_YOUR TASK_:
Repeat exactly the lines of the entries below from the one with "Ocular hỗ trợ." through the one with "một biến cục bộ.", both ends included, and nothing else.
----- EXTRACTED ENTRIES -----
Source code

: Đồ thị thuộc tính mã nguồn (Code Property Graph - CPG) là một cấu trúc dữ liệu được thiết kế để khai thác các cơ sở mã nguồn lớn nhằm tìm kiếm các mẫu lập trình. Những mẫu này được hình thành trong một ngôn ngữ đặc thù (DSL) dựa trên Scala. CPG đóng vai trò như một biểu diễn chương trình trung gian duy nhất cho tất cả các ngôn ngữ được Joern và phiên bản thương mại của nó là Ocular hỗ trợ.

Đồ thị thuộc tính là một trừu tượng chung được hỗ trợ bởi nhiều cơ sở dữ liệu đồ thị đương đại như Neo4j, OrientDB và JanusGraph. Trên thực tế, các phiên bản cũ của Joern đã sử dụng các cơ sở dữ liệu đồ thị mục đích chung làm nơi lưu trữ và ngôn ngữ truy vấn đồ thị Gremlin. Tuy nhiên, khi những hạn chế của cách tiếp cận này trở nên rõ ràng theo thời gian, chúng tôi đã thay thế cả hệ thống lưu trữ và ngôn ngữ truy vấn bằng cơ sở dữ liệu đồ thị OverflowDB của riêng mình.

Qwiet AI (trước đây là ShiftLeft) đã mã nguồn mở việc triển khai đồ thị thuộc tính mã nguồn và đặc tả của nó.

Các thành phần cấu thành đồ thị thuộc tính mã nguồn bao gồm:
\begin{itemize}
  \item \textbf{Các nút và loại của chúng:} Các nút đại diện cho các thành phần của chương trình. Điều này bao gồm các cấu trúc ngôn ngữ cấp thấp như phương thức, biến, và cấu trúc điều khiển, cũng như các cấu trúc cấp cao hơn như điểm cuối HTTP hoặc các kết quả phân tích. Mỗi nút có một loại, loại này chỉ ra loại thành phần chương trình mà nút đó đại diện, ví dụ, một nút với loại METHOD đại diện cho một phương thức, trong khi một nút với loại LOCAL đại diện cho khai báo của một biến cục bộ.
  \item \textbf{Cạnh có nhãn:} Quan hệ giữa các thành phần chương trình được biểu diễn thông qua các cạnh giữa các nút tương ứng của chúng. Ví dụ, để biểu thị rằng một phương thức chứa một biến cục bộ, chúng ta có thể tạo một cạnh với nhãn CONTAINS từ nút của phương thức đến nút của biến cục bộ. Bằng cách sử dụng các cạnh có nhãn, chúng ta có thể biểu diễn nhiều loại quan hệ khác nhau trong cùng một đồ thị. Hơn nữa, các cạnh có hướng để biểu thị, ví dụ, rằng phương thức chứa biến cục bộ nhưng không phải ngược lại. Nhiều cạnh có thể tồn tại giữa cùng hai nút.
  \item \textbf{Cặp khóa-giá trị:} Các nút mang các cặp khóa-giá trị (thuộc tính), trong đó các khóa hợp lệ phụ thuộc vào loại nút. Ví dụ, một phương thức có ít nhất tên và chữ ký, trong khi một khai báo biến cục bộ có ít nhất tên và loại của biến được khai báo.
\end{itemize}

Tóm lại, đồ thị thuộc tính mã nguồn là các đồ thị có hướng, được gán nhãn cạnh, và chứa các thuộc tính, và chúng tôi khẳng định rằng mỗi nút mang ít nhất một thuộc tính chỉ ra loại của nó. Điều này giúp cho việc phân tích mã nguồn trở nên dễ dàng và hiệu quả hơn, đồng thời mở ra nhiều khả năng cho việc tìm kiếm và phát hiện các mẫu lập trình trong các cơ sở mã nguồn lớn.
-----
_EXERCISE RESULT_:
: Đồ thị thuộc tính mã nguồn (Code Property Graph - CPG) là một cấu trúc dữ liệu được thiết kế để khai thác các cơ sở mã nguồn lớn nhằm tìm kiếm các mẫu lập trình. Những mẫu này được hình thành trong một ngôn ngữ đặc thù (DSL) dựa trên Scala. CPG đóng vai trò như một biểu diễn chương trình trung gian duy nhất cho tất cả các ngôn ngữ được Joern và phiên bản thương mại của nó là Ocular hỗ trợ.

Đồ thị thuộc tính là một trừu tượng chung được hỗ trợ bởi nhiều cơ sở dữ liệu đồ thị đương đại như Neo4j, OrientDB và JanusGraph. Trên thực tế, các phiên bản cũ của Joern đã sử dụng các cơ sở dữ liệu đồ thị mục đích chung làm nơi lưu trữ và ngôn ngữ truy vấn đồ thị Gremlin. Tuy nhiên, khi những hạn chế của cách tiếp cận này trở nên rõ ràng theo thời gian, chúng tôi đã thay thế cả hệ thống lưu trữ và ngôn ngữ truy vấn bằng cơ sở dữ liệu đồ thị OverflowDB của riêng mình.

Qwiet AI (trước đây là ShiftLeft) đã mã nguồn mở việc triển khai đồ thị thuộc tính mã nguồn và đặc tả của nó.

Các thành phần cấu thành đồ thị thuộc tính mã nguồn bao gồm:
\begin{itemize}
  \item \textbf{Các nút và loại của chúng:} Các nút đại diện cho các thành phần của chương trình. Điều này bao gồm các cấu trúc ngôn ngữ cấp thấp như phương thức, biến, và cấu trúc điều khiển, cũng như các cấu trúc cấp cao hơn như điểm cuối HTTP hoặc các kết quả phân tích. Mỗi nút có một loại, loại này chỉ ra loại thành phần chương trình mà nút đó đại diện, ví dụ, một nút với loại METHOD đại diện cho một phương thức, trong khi một nút với loại LOCAL đại diện cho khai báo của một biến cục bộ.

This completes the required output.